Os quadros são um pouco diferentes, mas envolvem um problema comum: a pressão arterial elevada, o que traz uma série de riscos à mamãe e ao bebê. E tanto a hipertensão quanto a pré-eclâmpsia são de duas a três vezes mais incidentes na gravidez após os 35 anos. "Existe o envelhecimento do útero, a placenta não desenvolve adequadamente, e assim ela libera substâncias que acabam induzindo a hipertensão", ensina o ginecologista e obstetra Sang Cha, professor livre-docente da Universidade de São Paulo e vice-presidente da Sociedade Brasileira de Ultrassonagrafia.

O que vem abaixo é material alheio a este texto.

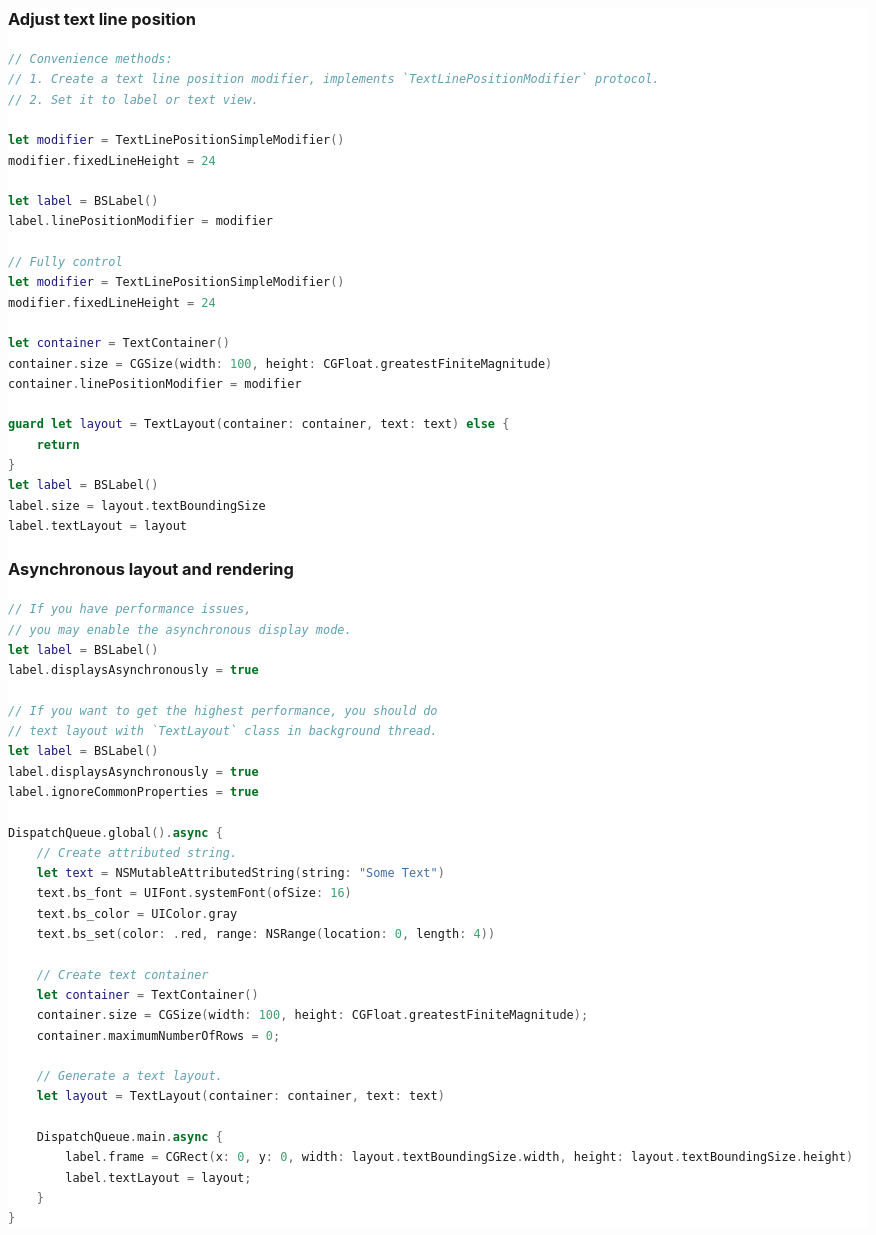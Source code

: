 ### Adjust text line position

```swift
// Convenience methods:
// 1. Create a text line position modifier, implements `TextLinePositionModifier` protocol.
// 2. Set it to label or text view.
	
let modifier = TextLinePositionSimpleModifier()
modifier.fixedLineHeight = 24
	
let label = BSLabel()
label.linePositionModifier = modifier
	
// Fully control
let modifier = TextLinePositionSimpleModifier()
modifier.fixedLineHeight = 24
	
let container = TextContainer()
container.size = CGSize(width: 100, height: CGFloat.greatestFiniteMagnitude)
container.linePositionModifier = modifier
	
guard let layout = TextLayout(container: container, text: text) else {
    return
}
let label = BSLabel()
label.size = layout.textBoundingSize
label.textLayout = layout
```

### Asynchronous layout and rendering

```swift
// If you have performance issues,
// you may enable the asynchronous display mode.
let label = BSLabel()
label.displaysAsynchronously = true

// If you want to get the highest performance, you should do 
// text layout with `TextLayout` class in background thread.
let label = BSLabel()
label.displaysAsynchronously = true
label.ignoreCommonProperties = true
    
DispatchQueue.global().async {
    // Create attributed string.
    let text = NSMutableAttributedString(string: "Some Text")
    text.bs_font = UIFont.systemFont(ofSize: 16)
    text.bs_color = UIColor.gray
    text.bs_set(color: .red, range: NSRange(location: 0, length: 4))

    // Create text container
    let container = TextContainer()
    container.size = CGSize(width: 100, height: CGFloat.greatestFiniteMagnitude);
    container.maximumNumberOfRows = 0;

    // Generate a text layout.
    let layout = TextLayout(container: container, text: text)

    DispatchQueue.main.async {
        label.frame = CGRect(x: 0, y: 0, width: layout.textBoundingSize.width, height: layout.textBoundingSize.height)
        label.textLayout = layout;
    }
}
```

Mais especificamente, essas substâncias agem na camada interna das veias, o endotélio, fazendo com que ele se endureça e necessitando que o sangue seja bombeado com mais força para circular com a velocidade necessária.

Como prevenir: Apesar da predisposição biológica, o estilo de vida está muito relacionado à gestação: "Alimentação saudável, com baixo teor de sódio, praticar atividade física , controlar ganho de peso e cuidar da saúde auxiliam sim", considera a obstetra Erica Mantelli. Mesmo assim, essas intercorrências podem aparecer, principalmente a pré-eclâmpsia, que não tem uma causa já definida. Por isso, o acompanhamento constante do obstetra nas primeiras semanas de gravidez é o que indica a maior parte dos riscos, não importa a idade da gestante.